Materials provided
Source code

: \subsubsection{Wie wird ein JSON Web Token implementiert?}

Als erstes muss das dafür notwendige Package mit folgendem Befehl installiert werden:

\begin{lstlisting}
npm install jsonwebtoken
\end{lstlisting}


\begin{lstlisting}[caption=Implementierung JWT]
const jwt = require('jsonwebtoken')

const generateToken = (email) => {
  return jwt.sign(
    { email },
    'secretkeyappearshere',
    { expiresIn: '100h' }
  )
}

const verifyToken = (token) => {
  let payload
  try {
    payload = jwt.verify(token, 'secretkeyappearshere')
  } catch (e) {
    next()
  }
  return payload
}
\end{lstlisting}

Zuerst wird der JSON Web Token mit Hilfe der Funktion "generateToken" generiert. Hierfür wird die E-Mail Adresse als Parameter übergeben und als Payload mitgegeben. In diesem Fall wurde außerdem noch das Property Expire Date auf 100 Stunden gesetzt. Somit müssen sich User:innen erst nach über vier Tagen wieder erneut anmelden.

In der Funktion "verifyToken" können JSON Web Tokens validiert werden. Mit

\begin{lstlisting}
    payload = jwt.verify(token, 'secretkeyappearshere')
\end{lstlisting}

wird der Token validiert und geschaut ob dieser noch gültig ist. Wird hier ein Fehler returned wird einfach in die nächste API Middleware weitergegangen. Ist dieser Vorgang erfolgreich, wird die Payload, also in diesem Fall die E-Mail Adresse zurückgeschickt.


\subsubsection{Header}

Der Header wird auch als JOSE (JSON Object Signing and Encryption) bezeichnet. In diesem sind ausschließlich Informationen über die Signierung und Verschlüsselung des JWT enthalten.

Exercise description
Give a single number: the count of lines above that include the word "Adresse".

Answer to this exercise
2